Random Forest to Choose multiple variable in consumer lending portfolio



Hey Guys,

I pretty much see lot of problems that are posted about random forests or other classification algorithms are so much to do with techniques; but i personally feel it looses the important ingredient say complexity of the product/business as such.

I am currently dealing a data set of vehicle financing loan portfolio. I pretty much have lot of variables that are categorical (qualitative), quantitative, and also dichotomous in nature. So i wanted to use selected variables that could be much relevant to predict the default probability of a customers. For which i need to choose the variable.
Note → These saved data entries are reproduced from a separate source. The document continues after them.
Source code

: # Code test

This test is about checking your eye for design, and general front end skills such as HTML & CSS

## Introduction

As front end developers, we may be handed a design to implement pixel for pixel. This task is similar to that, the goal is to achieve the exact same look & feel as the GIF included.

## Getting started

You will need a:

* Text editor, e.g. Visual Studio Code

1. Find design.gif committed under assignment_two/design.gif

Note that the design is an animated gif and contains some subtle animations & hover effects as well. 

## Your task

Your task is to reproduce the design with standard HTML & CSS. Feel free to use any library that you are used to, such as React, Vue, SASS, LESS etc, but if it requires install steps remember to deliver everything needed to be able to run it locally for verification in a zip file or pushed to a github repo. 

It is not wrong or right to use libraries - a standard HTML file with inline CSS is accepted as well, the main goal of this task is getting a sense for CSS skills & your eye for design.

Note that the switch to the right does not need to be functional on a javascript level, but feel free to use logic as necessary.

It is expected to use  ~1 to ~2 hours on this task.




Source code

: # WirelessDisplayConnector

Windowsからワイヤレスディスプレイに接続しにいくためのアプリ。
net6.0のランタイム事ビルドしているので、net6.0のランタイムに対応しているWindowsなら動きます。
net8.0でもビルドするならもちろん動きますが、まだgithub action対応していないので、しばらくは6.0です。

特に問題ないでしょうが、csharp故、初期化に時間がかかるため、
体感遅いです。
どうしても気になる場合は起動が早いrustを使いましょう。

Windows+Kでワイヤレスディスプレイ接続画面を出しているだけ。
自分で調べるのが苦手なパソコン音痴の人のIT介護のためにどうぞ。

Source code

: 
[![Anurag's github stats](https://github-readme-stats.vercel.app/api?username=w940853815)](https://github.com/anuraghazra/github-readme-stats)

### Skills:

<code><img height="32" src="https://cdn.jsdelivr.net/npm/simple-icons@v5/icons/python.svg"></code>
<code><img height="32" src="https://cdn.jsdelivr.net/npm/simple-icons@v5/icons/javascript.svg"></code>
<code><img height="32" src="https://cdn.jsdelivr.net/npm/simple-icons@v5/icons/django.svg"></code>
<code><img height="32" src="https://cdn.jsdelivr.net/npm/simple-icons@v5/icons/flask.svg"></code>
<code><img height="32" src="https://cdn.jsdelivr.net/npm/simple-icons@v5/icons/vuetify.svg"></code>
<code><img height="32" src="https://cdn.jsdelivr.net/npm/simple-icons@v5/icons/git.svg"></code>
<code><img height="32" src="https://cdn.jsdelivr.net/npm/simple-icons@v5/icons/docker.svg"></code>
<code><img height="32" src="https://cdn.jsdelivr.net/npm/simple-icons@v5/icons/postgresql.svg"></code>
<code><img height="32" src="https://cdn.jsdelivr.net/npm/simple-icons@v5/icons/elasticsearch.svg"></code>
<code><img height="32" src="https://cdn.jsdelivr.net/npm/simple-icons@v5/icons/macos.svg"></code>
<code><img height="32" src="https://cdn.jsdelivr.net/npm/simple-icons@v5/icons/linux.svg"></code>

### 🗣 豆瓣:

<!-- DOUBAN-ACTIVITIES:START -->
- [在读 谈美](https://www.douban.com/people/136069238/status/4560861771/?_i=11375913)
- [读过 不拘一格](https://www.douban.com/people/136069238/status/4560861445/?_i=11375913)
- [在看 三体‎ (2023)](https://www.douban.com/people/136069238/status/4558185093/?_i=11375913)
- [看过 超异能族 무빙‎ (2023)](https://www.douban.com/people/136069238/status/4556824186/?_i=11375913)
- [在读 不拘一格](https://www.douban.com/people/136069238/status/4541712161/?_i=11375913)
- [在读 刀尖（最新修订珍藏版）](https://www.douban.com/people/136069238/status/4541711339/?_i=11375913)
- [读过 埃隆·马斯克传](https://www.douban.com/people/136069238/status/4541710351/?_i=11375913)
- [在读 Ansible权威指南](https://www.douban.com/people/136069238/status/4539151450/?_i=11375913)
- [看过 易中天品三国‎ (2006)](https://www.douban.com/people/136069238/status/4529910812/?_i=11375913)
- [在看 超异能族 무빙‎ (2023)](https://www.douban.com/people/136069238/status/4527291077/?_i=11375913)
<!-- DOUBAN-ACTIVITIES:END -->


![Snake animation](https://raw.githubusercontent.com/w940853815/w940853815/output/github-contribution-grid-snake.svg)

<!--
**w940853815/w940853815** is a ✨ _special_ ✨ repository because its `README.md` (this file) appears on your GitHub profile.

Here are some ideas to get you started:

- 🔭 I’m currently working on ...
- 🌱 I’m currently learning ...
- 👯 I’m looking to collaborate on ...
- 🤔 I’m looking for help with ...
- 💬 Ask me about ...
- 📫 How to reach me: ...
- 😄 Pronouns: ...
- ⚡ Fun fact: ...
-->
I would be glad, some of you can help me with resources that cites the example and also the interpretation of statistics arising out of random forests.

Please let me know, if you have any relevant R codes that would be helpful for me to fill the gaps.



@Sillypatterns - You can refer to this link for selecting the variable.

Also, you can use variable selection table in Random Forest.

Hope this helps!



Thanks bro for this,
I have come across this link http://rstatistics.net/linear-regression-advanced-modelling-algorithm-example-with-r/
i believe so that this even addresses the issue of categorical, continuous variable separately.

and also it handles the correlation and chi squared test to screen the variables before passing them to random forest.

Can you please go through this and let me know if you find this is ok.